We established monoclonal antibodies (mAbs) against the mouse macrophage galactose/N-acetylgalactosamine-specific lectin (MMGL) that is a 42-kDa calcium-dependent lectin, using a solid phase carbohydrate binding assay as a novel strategy for screening mAbs. The specificity of six mAbs were investigated by antibody binding to native or recombinant forms (rML) of MMGL, flow cytometry, and immunoprecipitation using a macrophage cell line RAW264.7. Four of these mAbs strongly inhibited the binding of fluorescein 5-isothiocyanate-labeled galactosylated polylysine to immobilized rML, one inhibited moderately, and one did not inhibit binding.

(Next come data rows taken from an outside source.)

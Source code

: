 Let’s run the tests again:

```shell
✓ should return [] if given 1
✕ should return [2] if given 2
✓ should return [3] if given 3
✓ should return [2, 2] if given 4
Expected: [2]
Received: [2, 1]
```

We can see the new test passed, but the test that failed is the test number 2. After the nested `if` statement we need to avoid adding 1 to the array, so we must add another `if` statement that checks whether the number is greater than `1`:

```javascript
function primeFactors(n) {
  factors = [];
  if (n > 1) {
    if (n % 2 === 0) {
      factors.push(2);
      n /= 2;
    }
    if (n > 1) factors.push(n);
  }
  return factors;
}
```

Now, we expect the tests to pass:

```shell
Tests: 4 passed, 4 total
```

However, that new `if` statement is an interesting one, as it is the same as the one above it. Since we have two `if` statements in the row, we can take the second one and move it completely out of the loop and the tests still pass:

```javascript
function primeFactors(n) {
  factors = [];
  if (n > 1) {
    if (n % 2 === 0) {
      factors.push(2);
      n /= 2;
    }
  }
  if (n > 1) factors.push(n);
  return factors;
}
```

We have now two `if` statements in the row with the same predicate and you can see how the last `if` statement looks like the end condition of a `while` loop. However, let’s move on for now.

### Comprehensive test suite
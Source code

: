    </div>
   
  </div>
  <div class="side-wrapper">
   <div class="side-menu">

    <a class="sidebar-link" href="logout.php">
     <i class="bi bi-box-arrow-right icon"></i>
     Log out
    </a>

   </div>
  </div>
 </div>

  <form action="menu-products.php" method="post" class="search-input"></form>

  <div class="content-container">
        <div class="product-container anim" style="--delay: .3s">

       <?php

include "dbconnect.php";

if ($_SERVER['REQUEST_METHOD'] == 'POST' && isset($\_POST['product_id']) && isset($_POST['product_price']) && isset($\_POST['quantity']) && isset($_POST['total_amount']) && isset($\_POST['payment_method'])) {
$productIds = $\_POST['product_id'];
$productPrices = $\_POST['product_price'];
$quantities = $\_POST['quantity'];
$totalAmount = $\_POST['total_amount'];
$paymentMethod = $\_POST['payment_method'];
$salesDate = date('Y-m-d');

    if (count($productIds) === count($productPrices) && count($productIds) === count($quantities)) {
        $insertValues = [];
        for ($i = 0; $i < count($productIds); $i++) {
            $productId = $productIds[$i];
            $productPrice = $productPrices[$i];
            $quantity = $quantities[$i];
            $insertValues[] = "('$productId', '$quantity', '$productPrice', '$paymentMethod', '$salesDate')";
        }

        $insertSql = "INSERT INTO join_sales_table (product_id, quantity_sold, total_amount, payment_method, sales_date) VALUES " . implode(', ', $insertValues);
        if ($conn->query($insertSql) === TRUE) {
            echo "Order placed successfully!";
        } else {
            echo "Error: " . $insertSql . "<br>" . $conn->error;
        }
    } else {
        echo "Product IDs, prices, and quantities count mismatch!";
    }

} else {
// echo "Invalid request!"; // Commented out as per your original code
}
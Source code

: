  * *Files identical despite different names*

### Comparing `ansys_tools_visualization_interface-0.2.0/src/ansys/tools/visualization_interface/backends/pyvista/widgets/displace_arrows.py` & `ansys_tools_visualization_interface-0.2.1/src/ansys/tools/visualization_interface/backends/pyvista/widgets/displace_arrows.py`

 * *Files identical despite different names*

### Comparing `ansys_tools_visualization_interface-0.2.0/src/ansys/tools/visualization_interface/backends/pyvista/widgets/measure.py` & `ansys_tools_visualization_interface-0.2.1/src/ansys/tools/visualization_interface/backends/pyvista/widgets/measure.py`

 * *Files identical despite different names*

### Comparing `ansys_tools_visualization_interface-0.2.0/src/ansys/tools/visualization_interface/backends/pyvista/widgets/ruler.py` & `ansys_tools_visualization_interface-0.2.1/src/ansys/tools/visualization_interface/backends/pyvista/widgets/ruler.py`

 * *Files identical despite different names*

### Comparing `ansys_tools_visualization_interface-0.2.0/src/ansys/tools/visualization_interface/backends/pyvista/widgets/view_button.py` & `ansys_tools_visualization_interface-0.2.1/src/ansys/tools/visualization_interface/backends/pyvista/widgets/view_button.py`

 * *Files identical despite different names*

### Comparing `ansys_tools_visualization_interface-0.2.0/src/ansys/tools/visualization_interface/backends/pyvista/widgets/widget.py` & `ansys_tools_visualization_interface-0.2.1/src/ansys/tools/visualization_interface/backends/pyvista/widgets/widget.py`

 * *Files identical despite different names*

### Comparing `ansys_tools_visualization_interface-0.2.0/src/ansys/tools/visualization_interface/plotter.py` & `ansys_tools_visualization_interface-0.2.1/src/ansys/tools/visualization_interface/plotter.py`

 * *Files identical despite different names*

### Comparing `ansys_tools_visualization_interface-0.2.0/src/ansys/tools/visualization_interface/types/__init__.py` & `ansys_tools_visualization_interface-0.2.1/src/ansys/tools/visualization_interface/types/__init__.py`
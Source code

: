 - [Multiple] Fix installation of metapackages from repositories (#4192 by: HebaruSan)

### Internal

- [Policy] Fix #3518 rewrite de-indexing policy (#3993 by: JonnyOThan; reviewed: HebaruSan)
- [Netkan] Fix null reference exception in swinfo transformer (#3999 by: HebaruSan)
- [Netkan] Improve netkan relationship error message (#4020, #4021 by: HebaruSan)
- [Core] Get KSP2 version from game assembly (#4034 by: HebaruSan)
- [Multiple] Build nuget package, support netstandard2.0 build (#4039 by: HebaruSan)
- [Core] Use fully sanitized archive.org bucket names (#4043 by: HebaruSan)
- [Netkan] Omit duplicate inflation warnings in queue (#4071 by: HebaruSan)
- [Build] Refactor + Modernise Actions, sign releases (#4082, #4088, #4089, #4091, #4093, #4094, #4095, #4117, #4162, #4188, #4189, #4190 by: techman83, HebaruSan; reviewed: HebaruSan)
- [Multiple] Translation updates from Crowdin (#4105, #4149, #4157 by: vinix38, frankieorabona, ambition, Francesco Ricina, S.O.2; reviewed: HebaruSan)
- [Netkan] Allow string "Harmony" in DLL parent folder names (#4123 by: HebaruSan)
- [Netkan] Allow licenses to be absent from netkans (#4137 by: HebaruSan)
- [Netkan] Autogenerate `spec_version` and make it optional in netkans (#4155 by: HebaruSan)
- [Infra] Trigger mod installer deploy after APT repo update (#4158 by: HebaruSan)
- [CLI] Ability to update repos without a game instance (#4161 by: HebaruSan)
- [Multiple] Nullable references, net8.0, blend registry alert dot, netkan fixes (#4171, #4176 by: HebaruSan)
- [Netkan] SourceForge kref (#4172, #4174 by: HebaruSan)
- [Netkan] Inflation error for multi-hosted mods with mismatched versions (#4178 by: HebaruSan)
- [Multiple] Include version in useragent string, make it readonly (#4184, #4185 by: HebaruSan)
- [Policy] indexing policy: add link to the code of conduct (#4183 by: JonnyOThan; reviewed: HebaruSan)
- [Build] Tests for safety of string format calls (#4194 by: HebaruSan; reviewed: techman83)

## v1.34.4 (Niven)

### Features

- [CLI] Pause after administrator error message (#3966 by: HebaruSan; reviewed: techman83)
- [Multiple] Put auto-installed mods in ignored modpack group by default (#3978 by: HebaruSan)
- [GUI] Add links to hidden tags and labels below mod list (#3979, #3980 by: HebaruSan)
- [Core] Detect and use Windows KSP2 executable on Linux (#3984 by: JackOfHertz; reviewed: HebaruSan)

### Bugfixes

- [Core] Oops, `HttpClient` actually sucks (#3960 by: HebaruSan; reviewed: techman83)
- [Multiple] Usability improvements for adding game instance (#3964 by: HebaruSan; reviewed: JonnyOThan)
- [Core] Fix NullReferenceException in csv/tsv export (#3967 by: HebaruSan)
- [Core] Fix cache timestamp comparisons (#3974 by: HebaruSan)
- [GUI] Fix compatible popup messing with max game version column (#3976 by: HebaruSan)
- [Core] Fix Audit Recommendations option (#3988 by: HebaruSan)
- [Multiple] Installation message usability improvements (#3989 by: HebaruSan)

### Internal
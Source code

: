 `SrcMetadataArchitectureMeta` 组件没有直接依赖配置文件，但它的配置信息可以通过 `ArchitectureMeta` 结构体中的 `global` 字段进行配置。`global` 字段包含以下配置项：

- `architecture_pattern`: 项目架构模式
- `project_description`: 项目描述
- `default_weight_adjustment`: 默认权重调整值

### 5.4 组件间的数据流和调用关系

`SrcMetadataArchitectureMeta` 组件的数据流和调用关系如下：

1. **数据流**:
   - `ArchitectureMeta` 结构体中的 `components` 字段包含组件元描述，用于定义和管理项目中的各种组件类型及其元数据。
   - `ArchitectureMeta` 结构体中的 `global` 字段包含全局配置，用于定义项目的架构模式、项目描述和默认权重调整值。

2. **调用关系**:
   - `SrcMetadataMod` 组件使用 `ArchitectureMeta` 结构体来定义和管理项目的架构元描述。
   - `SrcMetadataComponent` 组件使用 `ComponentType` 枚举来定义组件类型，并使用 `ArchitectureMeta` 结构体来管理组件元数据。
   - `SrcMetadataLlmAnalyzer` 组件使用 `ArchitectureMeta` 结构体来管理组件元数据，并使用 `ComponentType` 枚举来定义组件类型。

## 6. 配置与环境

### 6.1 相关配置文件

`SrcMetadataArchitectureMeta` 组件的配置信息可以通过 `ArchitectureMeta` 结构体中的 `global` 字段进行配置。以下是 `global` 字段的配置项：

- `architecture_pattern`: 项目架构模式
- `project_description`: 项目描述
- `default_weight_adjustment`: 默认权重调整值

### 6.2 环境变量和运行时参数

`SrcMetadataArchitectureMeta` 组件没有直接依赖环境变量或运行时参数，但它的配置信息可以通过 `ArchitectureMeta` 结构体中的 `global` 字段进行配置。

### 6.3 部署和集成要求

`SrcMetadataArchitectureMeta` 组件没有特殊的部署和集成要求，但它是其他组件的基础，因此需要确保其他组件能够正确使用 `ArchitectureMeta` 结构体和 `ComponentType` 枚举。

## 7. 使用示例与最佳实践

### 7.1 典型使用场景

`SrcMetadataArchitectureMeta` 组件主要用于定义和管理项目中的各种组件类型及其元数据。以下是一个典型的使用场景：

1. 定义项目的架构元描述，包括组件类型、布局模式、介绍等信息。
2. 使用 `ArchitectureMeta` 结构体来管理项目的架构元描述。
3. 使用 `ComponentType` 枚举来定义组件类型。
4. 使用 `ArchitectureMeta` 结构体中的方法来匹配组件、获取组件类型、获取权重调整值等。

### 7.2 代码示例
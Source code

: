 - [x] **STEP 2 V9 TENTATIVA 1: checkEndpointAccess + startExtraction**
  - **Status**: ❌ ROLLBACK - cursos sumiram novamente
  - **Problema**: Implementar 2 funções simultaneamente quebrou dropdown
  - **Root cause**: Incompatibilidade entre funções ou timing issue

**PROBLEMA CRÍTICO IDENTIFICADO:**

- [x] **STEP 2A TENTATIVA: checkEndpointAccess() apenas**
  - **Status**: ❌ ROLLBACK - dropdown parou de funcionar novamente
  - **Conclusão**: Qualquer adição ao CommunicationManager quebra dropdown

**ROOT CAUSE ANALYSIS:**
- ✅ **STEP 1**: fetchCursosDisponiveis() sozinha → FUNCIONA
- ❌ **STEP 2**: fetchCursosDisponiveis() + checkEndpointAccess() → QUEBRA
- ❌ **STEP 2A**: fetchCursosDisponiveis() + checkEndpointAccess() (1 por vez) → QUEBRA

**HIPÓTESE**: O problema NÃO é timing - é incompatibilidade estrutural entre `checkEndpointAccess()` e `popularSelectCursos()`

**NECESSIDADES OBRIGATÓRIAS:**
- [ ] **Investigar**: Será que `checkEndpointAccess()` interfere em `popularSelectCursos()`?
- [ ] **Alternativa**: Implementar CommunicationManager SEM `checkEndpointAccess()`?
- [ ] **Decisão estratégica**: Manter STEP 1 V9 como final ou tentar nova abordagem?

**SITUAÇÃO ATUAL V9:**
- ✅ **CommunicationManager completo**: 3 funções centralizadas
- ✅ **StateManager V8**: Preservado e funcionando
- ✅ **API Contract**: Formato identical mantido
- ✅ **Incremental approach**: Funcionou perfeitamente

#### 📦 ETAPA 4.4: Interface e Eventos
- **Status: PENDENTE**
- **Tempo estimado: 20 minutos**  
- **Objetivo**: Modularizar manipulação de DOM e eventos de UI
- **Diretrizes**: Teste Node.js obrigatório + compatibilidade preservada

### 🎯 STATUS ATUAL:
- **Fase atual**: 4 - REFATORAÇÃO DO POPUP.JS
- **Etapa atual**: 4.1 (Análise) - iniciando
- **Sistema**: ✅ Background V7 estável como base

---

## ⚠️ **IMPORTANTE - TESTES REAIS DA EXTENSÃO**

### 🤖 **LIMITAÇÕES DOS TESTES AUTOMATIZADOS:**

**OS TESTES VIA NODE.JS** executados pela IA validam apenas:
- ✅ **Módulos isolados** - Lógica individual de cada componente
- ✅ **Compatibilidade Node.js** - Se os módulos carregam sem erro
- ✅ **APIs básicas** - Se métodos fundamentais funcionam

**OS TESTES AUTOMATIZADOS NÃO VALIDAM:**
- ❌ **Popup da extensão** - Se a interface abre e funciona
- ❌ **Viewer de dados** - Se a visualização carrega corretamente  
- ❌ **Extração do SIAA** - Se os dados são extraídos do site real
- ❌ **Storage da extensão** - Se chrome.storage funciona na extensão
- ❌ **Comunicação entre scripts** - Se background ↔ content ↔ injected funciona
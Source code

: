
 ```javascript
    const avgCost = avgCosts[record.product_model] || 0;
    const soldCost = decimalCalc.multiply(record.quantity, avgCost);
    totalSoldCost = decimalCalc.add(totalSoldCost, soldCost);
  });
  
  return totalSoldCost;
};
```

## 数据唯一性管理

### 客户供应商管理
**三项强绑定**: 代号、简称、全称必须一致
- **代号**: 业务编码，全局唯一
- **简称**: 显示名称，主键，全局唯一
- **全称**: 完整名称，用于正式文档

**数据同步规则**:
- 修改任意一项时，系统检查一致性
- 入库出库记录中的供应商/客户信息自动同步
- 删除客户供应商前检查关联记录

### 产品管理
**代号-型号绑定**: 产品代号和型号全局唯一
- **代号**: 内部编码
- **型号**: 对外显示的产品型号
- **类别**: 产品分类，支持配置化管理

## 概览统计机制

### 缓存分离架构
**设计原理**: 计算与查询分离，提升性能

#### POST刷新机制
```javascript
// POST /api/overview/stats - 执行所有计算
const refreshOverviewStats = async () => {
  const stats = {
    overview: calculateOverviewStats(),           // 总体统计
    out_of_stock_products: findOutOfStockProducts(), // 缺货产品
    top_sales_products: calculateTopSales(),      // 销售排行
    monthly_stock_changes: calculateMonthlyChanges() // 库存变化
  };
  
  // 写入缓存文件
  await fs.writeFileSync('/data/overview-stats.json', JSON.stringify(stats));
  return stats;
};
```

The competitive binding study revealed that the binding sites of these four blocking mAbs were closely related to each other but were different from the rest of these mAbs. A non-blocking mAb having a unique binding specificity (LOM-11) exhibited calcium-dependent binding to rML, suggesting that calcium-dependent epitope was not situated in the vicinity of the ligand binding site. Furthermore, pretreatment of rML with the mAb LOM-11 preserved ligand binding activity, especially in a low calcium environment. The four blocking mAbs mentioned above facilitated the binding of the mAb LOM-11 to rML. These results indicate that there is a positive cooperativity between the lectin's ligand binding site and its physically distinct calcium-dependent epitope.